(REQUIRED WORK)
Among the entries below, find each line with "mails" and show it.

GIVEN DATA below:

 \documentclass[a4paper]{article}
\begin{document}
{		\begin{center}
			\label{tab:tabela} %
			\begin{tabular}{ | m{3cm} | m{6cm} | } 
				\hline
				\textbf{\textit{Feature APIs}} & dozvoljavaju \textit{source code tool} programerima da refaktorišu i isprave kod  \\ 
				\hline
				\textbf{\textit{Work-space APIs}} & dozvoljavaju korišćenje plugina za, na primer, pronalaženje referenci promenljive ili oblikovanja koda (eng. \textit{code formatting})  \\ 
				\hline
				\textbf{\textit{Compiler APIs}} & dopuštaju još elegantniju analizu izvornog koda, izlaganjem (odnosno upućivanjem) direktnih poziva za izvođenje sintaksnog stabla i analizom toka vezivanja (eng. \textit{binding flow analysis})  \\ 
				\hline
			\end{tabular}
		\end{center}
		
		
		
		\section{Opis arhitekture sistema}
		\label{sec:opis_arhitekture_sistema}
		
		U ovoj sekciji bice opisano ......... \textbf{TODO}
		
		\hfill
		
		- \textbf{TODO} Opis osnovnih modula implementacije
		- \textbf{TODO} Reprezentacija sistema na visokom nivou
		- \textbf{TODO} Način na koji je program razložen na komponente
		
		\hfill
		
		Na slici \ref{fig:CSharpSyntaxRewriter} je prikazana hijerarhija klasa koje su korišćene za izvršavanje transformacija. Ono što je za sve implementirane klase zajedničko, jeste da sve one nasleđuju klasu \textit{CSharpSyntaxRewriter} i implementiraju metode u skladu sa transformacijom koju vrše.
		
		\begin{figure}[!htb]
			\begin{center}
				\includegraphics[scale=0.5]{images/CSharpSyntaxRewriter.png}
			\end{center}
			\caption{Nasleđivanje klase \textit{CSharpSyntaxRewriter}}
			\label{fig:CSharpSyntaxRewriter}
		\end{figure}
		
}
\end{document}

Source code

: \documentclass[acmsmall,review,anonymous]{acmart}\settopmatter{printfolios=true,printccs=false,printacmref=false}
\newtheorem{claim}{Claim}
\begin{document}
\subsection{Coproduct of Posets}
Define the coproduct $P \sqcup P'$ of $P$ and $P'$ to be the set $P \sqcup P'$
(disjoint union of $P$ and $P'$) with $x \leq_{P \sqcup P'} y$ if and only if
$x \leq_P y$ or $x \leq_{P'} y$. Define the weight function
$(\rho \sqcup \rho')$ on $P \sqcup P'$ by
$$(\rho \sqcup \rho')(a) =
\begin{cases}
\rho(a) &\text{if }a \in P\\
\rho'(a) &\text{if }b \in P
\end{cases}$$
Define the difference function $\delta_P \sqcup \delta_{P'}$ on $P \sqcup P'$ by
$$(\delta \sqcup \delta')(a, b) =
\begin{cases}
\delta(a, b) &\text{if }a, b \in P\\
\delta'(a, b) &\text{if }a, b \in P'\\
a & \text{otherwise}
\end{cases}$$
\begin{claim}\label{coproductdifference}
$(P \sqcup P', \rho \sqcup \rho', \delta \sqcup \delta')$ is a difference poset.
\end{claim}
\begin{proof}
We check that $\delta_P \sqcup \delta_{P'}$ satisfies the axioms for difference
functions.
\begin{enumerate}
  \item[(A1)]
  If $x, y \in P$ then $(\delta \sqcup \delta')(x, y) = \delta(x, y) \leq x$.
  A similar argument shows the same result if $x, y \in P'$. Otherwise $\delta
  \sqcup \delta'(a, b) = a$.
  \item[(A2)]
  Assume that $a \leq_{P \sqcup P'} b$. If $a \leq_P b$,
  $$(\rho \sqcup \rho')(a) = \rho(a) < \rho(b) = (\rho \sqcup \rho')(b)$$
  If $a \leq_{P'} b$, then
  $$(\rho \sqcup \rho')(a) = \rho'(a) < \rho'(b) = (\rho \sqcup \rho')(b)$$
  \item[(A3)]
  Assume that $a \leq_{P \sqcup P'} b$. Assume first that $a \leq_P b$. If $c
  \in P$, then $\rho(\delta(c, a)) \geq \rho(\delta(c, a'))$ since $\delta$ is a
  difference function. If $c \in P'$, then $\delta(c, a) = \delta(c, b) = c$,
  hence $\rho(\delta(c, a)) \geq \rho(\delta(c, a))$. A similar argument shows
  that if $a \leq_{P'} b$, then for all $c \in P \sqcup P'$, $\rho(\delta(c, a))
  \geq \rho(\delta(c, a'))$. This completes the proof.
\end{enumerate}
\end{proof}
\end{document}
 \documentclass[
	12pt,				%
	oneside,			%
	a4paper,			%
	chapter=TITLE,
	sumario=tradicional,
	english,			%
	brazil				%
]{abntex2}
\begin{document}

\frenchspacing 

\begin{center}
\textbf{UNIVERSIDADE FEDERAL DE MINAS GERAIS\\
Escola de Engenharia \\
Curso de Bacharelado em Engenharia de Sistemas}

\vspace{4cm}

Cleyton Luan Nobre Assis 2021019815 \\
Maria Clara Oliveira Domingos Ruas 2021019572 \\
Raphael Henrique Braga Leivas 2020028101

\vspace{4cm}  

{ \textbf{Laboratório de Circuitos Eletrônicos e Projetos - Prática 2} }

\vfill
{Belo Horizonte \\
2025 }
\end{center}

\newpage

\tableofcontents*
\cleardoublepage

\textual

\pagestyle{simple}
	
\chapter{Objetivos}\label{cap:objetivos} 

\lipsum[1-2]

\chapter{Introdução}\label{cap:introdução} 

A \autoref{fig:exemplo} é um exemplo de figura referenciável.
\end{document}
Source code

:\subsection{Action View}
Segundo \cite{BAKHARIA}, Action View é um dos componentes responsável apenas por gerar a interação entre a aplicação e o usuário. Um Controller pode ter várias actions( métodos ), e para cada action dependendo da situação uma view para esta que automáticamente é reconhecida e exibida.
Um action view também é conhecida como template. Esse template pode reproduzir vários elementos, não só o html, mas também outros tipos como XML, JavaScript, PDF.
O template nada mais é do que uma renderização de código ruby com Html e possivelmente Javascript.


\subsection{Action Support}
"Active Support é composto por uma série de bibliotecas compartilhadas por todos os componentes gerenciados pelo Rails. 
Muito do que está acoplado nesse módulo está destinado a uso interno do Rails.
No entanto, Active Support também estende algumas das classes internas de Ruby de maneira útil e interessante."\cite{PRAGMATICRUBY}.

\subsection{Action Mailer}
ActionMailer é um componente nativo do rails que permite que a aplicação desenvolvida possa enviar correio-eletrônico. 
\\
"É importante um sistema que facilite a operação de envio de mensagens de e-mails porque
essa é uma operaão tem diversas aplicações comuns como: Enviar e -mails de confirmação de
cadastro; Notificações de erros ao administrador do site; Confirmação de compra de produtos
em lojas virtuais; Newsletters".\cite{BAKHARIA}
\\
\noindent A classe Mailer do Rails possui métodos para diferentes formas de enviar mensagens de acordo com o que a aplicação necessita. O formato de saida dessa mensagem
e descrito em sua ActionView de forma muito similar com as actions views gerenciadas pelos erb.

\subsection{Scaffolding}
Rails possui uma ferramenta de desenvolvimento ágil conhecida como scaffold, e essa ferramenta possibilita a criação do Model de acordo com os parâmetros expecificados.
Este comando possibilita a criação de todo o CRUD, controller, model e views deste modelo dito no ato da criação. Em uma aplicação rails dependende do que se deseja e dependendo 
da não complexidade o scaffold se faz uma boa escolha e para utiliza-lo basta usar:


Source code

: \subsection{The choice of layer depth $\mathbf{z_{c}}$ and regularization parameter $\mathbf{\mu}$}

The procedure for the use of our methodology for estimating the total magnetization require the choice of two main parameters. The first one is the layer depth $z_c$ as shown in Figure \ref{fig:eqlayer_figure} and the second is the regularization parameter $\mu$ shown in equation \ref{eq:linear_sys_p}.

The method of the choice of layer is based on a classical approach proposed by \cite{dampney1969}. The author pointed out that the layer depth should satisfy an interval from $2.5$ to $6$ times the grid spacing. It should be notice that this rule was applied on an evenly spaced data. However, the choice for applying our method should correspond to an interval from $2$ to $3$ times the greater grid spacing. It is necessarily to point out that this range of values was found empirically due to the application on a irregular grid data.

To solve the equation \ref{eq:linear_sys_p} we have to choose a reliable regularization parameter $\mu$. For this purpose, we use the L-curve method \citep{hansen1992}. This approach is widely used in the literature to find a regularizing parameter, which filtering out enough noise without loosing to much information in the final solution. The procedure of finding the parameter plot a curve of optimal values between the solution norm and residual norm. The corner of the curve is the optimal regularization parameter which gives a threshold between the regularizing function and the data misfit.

End of GIVEN DATA.

(FINISHED TASK)
"É importante um sistema que facilite a operação de envio de mensagens de e-mails porque
essa é uma operaão tem diversas aplicações comuns como: Enviar e -mails de confirmação de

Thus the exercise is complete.